Refreshingly, the advertisement, which naturally appeared only in The Irish Times, contains no ludicrously upbeat hype, of the kind regularly seen in this newspaper's business appointments pages, enticing applicants with promises of fast-track advancement and energetic work practices.

There is no attempt to imply that candidates should be annoyingly confident young visionaries with boundless imagination and ingeniously creative responses to daily challenges. There is no "carrot" held out, no performance-related bonus or the like, to attract the greedy, or those unable to appreciate a job for its intrinsic value.

Perhaps a vague, almost invisible mist of promise hangs over this elegant employment notice; the merest hint that one day, in the far-off future, the current butler just might fade gently into retirement, and his (or is it her?) replacement might then move discreetly upwards in the establishment, without the slightest disturbance on the placid, serene surface of things.

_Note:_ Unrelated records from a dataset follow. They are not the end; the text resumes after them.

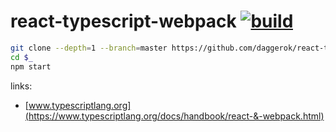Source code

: react-typescript-webpack [![build](https://travis-ci.org/daggerok/react-typescript-webpack.svg?branch=master)](https://travis-ci.org/daggerok/react-typescript-webpack)
========================

```bash
git clone --depth=1 --branch=master https://github.com/daggerok/react-typescript-webpack.git react-typescript-webpack
cd $_
npm start
```

links:

- [www.typescriptlang.org](https://www.typescriptlang.org/docs/handbook/react-&-webpack.html)
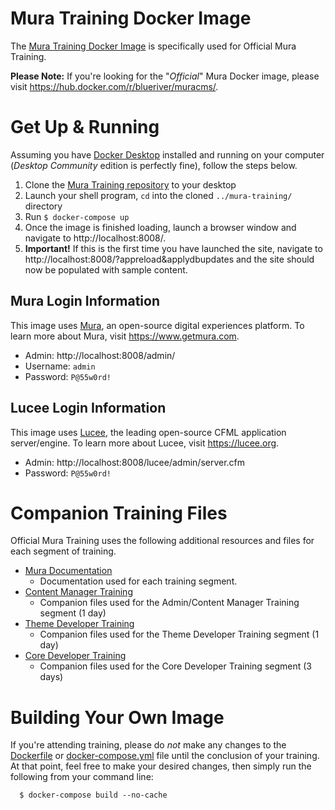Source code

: # Mura Training Docker Image

The [Mura Training Docker Image](https://hub.docker.com/r/stevewithington/mura-training) is specifically used for Official Mura Training.

**Please Note:** If you're looking for the "*Official*" Mura Docker image, please visit https://hub.docker.com/r/blueriver/muracms/.


# Get Up & Running

Assuming you have [Docker Desktop](https://www.docker.com/products/docker-desktop) installed and running on your computer (*Desktop Community* edition is perfectly fine), follow the steps below.

1. Clone the [Mura Training repository](https://github.com/stevewithington/mura-training) to your desktop
2. Launch your shell program, `cd` into the cloned `../mura-training/` directory
3. Run `$ docker-compose up`
4. Once the image is finished loading, launch a browser window and navigate to http://localhost:8008/.
5. **Important!** If this is the first time you have launched the site, navigate to http://localhost:8008/?appreload&applydbupdates and the site should now be populated with sample content.


## Mura Login Information

This image uses [Mura](https://www.getmura.com), an open-source digital experiences platform. To learn more about Mura, visit https://www.getmura.com.
* Admin: http://localhost:8008/admin/
* Username: `admin`
* Password: `P@55w0rd!`


## Lucee Login Information

This image uses [Lucee](https://lucee.org), the leading open-source CFML application server/engine. To learn more about Lucee, visit https://lucee.org.
* Admin: http://localhost:8008/lucee/admin/server.cfm
* Password: `P@55w0rd!`


# Companion Training Files

Official Mura Training uses the following additional resources and files for each segment of training.

* [Mura Documentation](https://docs.getmura.com)
    * Documentation used for each training segment.
* [Content Manager Training](https://github.com/stevewithington/mura-training/tree/master/www/training/1-admin)
    * Companion files used for the Admin/Content Manager Training segment (1 day)
* [Theme Developer Training](https://github.com/stevewithington/mura-training/tree/master/www/training/2-theme)
    * Companion files used for the Theme Developer Training segment (1 day)
* [Core Developer Training](https://github.com/stevewithington/mura-training/tree/master/www/training/3-core)
    * Companion files used for the Core Developer Training segment (3 days)


# Building Your Own Image

If you're attending training, please do *not* make any changes to the [Dockerfile](https://github.com/stevewithington/mura-training/blob/master/Dockerfile) or [docker-compose.yml](https://github.com/stevewithington/mura-training/blob/master/docker-compose.yml) file until the conclusion of your training. At that point, feel free to make your desired changes, then simply run the following from your command line:

```
  $ docker-compose build --no-cache
```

I need hardly add that there is no nonsense about applying by email. You don't have to enclose anything so vulgar as an s.a.e. or a plan of how you intend to conquer the world. You can apply by fax or simply hand in your application to the British embassy out on the Merrion Road.

For those who do not know it, the embassy is that large and rather intimidating building on the right-hand side going out of town, a little way past that other nostalgic reminder of the great glory days of Empire, the Royal Dublin Society.

Do not be put off if the greeting at the gates is a little cool. That is the British way. The offhandedness is probably not intentional. And a security element does exist after all. There is no way the receptionist can possibly know you are not a Brit-hating bomb-toting terrorist intent on blowing the building to smithereens. It does not necessarily mean you will not be on a firstname basis with the same person within perhaps 30 years or so.

I should alert prospective candidates at this stage that I have every intention of applying for the post myself. Journalism is, of course, an increasingly vulgar profession, drawing to it the most loud, brash and flamboyant of our young people, and to older practitioners the prospect of a good position in a civilised setting becomes more and more attractive.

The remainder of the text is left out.